There's been a few. The big manufacturers don't really want to make them, and for the last decade just show off expensive concepts at industry shows and that's it. The small companies only get investment by making a VC play for "autonomous" and "smart" agriculture; they soak up investment, make very expensive product, then go out of business.

I think Monarch tractor just folded up and sold their assets, for example. They were a nice looking product but did what I described above.

Innovation here will happen in Europe and China, not here in North America. "Tractor" here in North America means big giant machine that is owned in a fleet by a giant corporation that manages multiple properties, and works over a dozen fields in a few days.

Every time I've looked into it for my hobby farm, a compact utility tractor that is electric ends up either being vapourware or twice to three times the price and missing features.

mattas 19 hours ago

This is pretty cool! Kinda similar to what Slate is doing with cars.

toast0 19 hours ago

What Slate is hyping that they'll do with small trucks.

We'll see what, if anything, actually becomes available.

mattas 19 hours ago

Agreed.
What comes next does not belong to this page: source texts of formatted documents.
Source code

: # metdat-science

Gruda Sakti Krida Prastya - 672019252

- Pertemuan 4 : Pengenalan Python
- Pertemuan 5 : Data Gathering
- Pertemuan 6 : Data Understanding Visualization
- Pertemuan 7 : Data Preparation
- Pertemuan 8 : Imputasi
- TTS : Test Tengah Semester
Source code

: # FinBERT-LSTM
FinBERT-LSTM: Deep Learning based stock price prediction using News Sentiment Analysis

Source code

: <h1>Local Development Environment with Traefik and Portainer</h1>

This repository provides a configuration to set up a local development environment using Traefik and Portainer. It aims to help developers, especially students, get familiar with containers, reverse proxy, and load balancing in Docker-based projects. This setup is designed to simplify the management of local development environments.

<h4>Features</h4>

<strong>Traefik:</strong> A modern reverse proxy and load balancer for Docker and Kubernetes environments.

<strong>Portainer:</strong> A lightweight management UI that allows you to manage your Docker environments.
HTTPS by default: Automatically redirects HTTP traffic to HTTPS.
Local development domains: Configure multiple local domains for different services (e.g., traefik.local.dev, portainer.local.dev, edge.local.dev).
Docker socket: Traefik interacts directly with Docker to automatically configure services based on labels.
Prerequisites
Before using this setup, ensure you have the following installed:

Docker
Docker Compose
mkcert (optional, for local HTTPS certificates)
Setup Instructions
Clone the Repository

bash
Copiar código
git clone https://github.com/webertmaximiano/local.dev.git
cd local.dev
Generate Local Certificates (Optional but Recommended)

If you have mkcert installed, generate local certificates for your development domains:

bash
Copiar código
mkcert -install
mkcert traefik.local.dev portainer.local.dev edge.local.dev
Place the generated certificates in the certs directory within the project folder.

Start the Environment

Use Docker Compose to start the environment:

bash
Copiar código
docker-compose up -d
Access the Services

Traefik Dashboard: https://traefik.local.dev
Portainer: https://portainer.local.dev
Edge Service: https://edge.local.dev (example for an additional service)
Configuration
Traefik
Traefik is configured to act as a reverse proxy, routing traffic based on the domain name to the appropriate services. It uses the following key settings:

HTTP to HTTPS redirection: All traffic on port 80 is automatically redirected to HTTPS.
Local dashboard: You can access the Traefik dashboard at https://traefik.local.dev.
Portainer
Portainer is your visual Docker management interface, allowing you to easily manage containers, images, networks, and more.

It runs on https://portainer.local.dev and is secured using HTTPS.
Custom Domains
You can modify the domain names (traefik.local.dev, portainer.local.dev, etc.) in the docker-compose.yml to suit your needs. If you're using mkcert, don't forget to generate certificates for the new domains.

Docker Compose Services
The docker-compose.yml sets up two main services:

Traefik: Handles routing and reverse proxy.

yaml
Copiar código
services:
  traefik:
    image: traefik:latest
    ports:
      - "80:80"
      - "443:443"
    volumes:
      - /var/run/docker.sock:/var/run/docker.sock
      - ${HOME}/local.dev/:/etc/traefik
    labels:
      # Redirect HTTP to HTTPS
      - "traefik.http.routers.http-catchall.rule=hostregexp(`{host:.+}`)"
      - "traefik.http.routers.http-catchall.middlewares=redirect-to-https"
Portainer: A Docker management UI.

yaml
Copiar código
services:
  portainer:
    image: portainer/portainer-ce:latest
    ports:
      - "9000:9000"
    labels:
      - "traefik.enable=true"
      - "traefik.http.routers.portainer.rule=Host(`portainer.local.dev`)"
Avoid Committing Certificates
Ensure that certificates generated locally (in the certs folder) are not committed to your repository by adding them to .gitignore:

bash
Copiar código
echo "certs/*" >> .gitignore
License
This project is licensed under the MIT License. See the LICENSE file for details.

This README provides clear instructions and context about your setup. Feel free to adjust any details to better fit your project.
Hopefully something materializes but who knows. These tractors actually exist.

giacomoforte 19 hours ago

Why not buy a used one?

bennettnate5 19 hours ago

The market for used tractors went through the roof years ago--20 to 40 year old tractors with tens of thousands of miles on them sell for not so far from new prices because farmers value being able to fix them without paying $$$

moralestapia 18 hours ago

Why not having options?

holysantamaria 17 hours ago

What prevents these no tech tractors to be electric?

coryrc 14 hours ago

They get used in burst cycles -- like 10 days straight at harvest time, other times not started for months. Battery cost per kwh used is very low amortized over its full lifespan, but if you only use it to 1% of its capability your costs are now 100x higher.

Now, hang a high voltage wire down from a big-ass catenary, so you don't need batteries, and it'll be cheaper upfront and in use, but nobody does that because of 1. safety 2. if everybody did it the grid would need upgrades

opengrass 17 hours ago

October to April in Saskatchewan.

asadotzler 16 hours ago

Almost certainly it's energy density for long running, high load usage.

If a family car energy usage is 1x, then a light duty truck is about 1.5x, and a heavy duty truck doing hauling or towing is about 4x. A medium sized farm tractor would probably be 20x or more.

In that light, it's not hard to see how cars and light trucks could fare well with today's battery energy density, while heavy duty trucks are at the limits. For a tractor, it's not even close.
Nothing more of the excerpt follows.